Over the past year, I’ve been exploring the many examples out there of communities forming peer-to-peer networks in order to rebuild local economies, resilience and trust. These range from gift economies to barter groups, from loyalty programs to mutual credit systems. The latter, mutual credit systems, is the focus of this post.
The oldest mutual credit system still in operation today (of which I am aware) is the WIR, based in Switzerland, which was created in 1934 due to currency shortages after the stock market crash of 1929. The WIR is managed by the WIR-bank, a cooperative owned by the businesses using it. They currently have about 75,000 Swiss businesses as members, representing about 25% of all businesses in the country.
It’s essentially just a bookkeeping system that enables transactions to happen, and is generated directly among the businesses. So, business A sells a good or service and receives a WIR Credit, while Business B, the buyer, gets a corresponding debit. Business A can go use their Credit elsewhere, while Businesss B has to eventually sell a good or service to offset the debit and remain in good standing with the community of business members. No interest is charged, and the ledger always balanced to zero.
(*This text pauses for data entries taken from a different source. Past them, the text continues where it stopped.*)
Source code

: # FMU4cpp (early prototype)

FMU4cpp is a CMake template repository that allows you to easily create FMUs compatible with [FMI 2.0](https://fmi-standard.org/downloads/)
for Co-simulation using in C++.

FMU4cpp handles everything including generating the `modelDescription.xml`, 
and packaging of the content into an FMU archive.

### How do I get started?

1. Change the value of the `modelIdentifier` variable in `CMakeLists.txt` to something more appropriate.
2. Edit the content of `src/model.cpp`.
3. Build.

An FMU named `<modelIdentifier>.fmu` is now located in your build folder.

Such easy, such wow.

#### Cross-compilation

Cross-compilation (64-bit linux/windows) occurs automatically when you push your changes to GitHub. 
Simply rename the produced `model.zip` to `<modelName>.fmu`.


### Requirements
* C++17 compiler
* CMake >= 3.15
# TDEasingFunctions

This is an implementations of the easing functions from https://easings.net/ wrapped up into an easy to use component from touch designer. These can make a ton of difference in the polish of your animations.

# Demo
It’s been observed over the years that during times of recession, participation in the WIR system increases, meaning the financial needs of businesses continue to be met uninterrupted despite what’s going on in the global economy.
I thought this was a pretty cool thing, both in terms of creating a mechanism for businesses to engage in trade without the use of traditional money, and as a complementary currency that acts as a “spontaneous counter-cyclical shock-absorber for the Swiss economy,” in the words of Bernard Lietaer.
I wondered if there was anything similar going on in the US, and was excited to discover the Vermont Businesses for Social Responsibility Marketplace, an “innovative peer-to-peer mutual credit system embedded within the largest green business association in the US.” Businesses pool the credit they issue to each other into a common marketplace where local goods and services are bought and sold, credit lines are issued to willing entrepreneurs, and the cost of doing business is lowered by consolidating expenses and buying power. They currently have 160 businesses actively trading, with a goal of getting 1000 Vermont businesses as members by 2015.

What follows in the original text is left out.